今日はいつもよりは手短に(笑)

現在の日本において、衣料品・服飾雑貨品でもっともステイタス性の高いのは「イタリア製」を筆頭としたヨーロッパ諸国製品だろう。
また一部の商品では米国製もそれなりにステイタスは高い。

関税やら何やらがかかって、欧米からのインポート商品はすべからく高額になってしまう。

しかしステイタス性が高いから高額な商品でもみなさんは喜んで購入しておられる。

とくに有名なブランドのネームが付いていればさらに値段は跳ね上がるが、それでも愛好者は喜んで購入する。

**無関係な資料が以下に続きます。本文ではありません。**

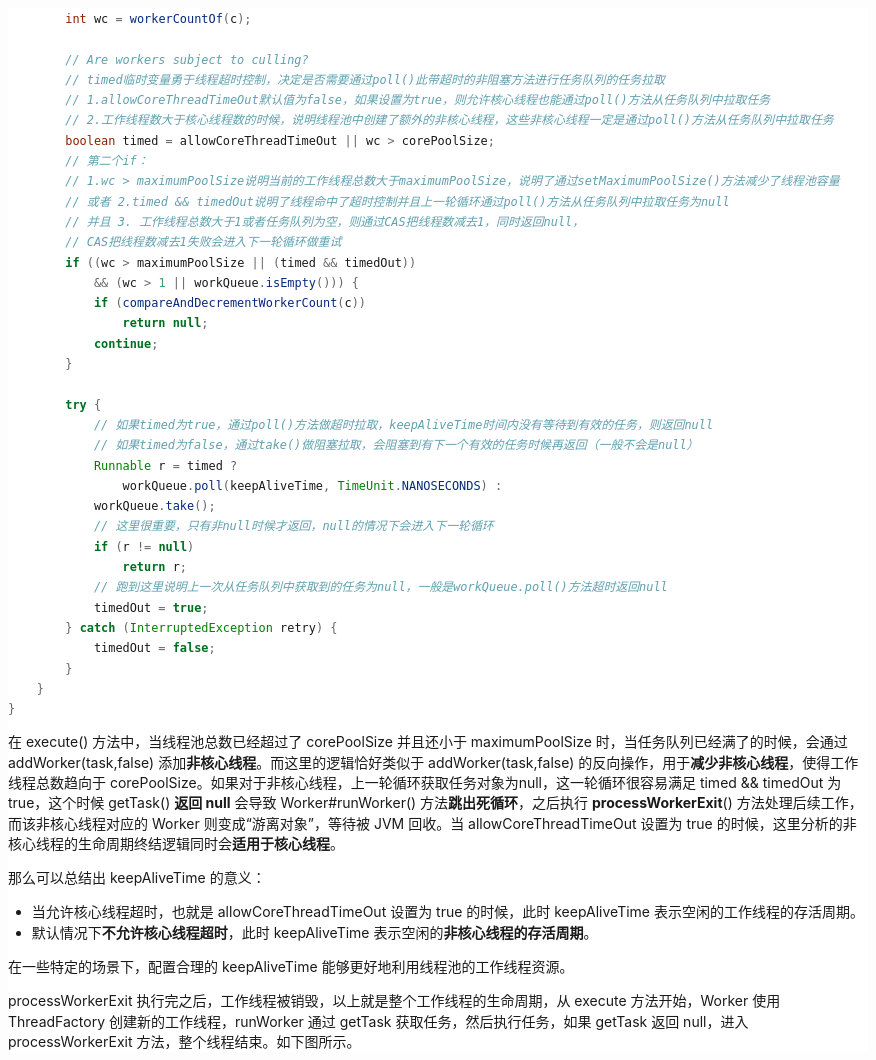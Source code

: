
 ```java
        int wc = workerCountOf(c);

        // Are workers subject to culling?
        // timed临时变量勇于线程超时控制，决定是否需要通过poll()此带超时的非阻塞方法进行任务队列的任务拉取
        // 1.allowCoreThreadTimeOut默认值为false，如果设置为true，则允许核心线程也能通过poll()方法从任务队列中拉取任务
        // 2.工作线程数大于核心线程数的时候，说明线程池中创建了额外的非核心线程，这些非核心线程一定是通过poll()方法从任务队列中拉取任务
        boolean timed = allowCoreThreadTimeOut || wc > corePoolSize;
        // 第二个if：
        // 1.wc > maximumPoolSize说明当前的工作线程总数大于maximumPoolSize，说明了通过setMaximumPoolSize()方法减少了线程池容量
        // 或者 2.timed && timedOut说明了线程命中了超时控制并且上一轮循环通过poll()方法从任务队列中拉取任务为null
        // 并且 3. 工作线程总数大于1或者任务队列为空，则通过CAS把线程数减去1，同时返回null，
        // CAS把线程数减去1失败会进入下一轮循环做重试
        if ((wc > maximumPoolSize || (timed && timedOut))
            && (wc > 1 || workQueue.isEmpty())) {
            if (compareAndDecrementWorkerCount(c))
                return null;
            continue;
        }

        try {
            // 如果timed为true，通过poll()方法做超时拉取，keepAliveTime时间内没有等待到有效的任务，则返回null
            // 如果timed为false，通过take()做阻塞拉取，会阻塞到有下一个有效的任务时候再返回（一般不会是null）
            Runnable r = timed ?
                workQueue.poll(keepAliveTime, TimeUnit.NANOSECONDS) :
            workQueue.take();
            // 这里很重要，只有非null时候才返回，null的情况下会进入下一轮循环
            if (r != null)
                return r;
            // 跑到这里说明上一次从任务队列中获取到的任务为null，一般是workQueue.poll()方法超时返回null
            timedOut = true;
        } catch (InterruptedException retry) {
            timedOut = false;
        }
    }
}
```

在 execute() 方法中，当线程池总数已经超过了 corePoolSize 并且还小于 maximumPoolSize 时，当任务队列已经满了的时候，会通过 addWorker(task,false) 添加**非核心线程**。而这里的逻辑恰好类似于 addWorker(task,false) 的反向操作，用于**减少非核心线程**，使得工作线程总数趋向于 corePoolSize。如果对于非核心线程，上一轮循环获取任务对象为null，这一轮循环很容易满足 timed && timedOut 为 true，这个时候 getTask() **返回 null** 会导致 Worker#runWorker() 方法**跳出死循环**，之后执行 **processWorkerExit**() 方法处理后续工作，而该非核心线程对应的 Worker 则变成“游离对象”，等待被 JVM 回收。当 allowCoreThreadTimeOut 设置为 true 的时候，这里分析的非核心线程的生命周期终结逻辑同时会**适用于核心线程**。

那么可以总结出 keepAliveTime 的意义：

- 当允许核心线程超时，也就是 allowCoreThreadTimeOut 设置为 true 的时候，此时 keepAliveTime 表示空闲的工作线程的存活周期。
- 默认情况下**不允许核心线程超时**，此时 keepAliveTime 表示空闲的**非核心线程的存活周期**。

在一些特定的场景下，配置合理的 keepAliveTime 能够更好地利用线程池的工作线程资源。

processWorkerExit 执行完之后，工作线程被销毁，以上就是整个工作线程的生命周期，从 execute 方法开始，Worker 使用 ThreadFactory 创建新的工作线程，runWorker 通过 getTask 获取任务，然后执行任务，如果 getTask 返回 null，进入 processWorkerExit 方法，整个线程结束。如下图所示。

有名ブランド品は、ブランドとしてのステイタス性があるだけではなく、商品のデザインそのものも洗練かつ工夫されているし、それを包むパッケージやブランドロゴのデザインにまで気を配っている。
また広報・販促・プロモーション活動にも力を入れている。

だから高額でも多くの人は喜んで受け入れるのである。

さて、ここにまったく無名のイタリアブランドがあるとする。
商品のデザインや野暮ったいし、パッケージもモサっとしている。
ブランドロゴのフォントもなんだかヘンテコリンである。
広報・販促・プロモーションはまったくお粗末で、商店街のバッタ屋の方がまだ気が利いている。

しかし、「イタリア製」であり、価格だけはバカ高い。

こんな商品を誰が欲しがるだろうか?
いくら舶来物に弱い日本人でもこんな「イタリア製」を誰もほしいとは思わないだろう。

国内の産地企業も下請け仕事から脱するために様々な自社製品の開発に取り組んでいる。
そういう企画を年に何度も目にする機会がある。
しかし、残念ながらデザインはパッとしないものが多い上に、広報・販促・プロモーション活動はさっぱりである。
おまけにパッケージやブランドロゴにまではまったく気が回っていない。

しかし、今流行りの「日本製」であるため、高価格である。
さらに言えばブランドの知名度はほとんどない。

さて、こんな日本製品が売れるだろうか?
普通に考えればまったく売れない。事実売れていない。

にもかかわらず、産地関係者や行政、ひいてはマスコミまでもが「日本製」だから高額でも売れるだろうと考えてしまう。
どうして彼らがそう思えてしまうのか不思議でならない。

自分がそういうイタリア製ブランド品を買うかどうかを想像してみれば容易にわかりそうなものである。

いくらイタリア製とはいえ、デザインがダメでブランド知名度が低くて、広報・販促・プロモーション活動がお粗末なブランド品なら売れない。

日本製とてこれと同じである。

「日本製」はたしかにステイタス性があるが、商品そのもののデザイン、広報・販促・プロモーション活動、パッケージデザイン、ブランドロゴデザインなどがそれなりのレベルに達していないと、外国人も自国の富裕層も到底欲しいとは思わない。

この部分が想像できない工場や産地のブランドは、あと何十年活動を続けても市場で評価されることはない。
日本製というだけの単に高い商品は売れない。

高い日本製品を売るためには何が必要なのかを考えて、今後のブランド開発に取り組んでもらいたいと切に願っている。

日本製だから高額になる。
高額になるけど日本製だから売れるだろう。

そんな理屈は国内市場でも通用しない。
ましてや海外市場に通用するはずがない。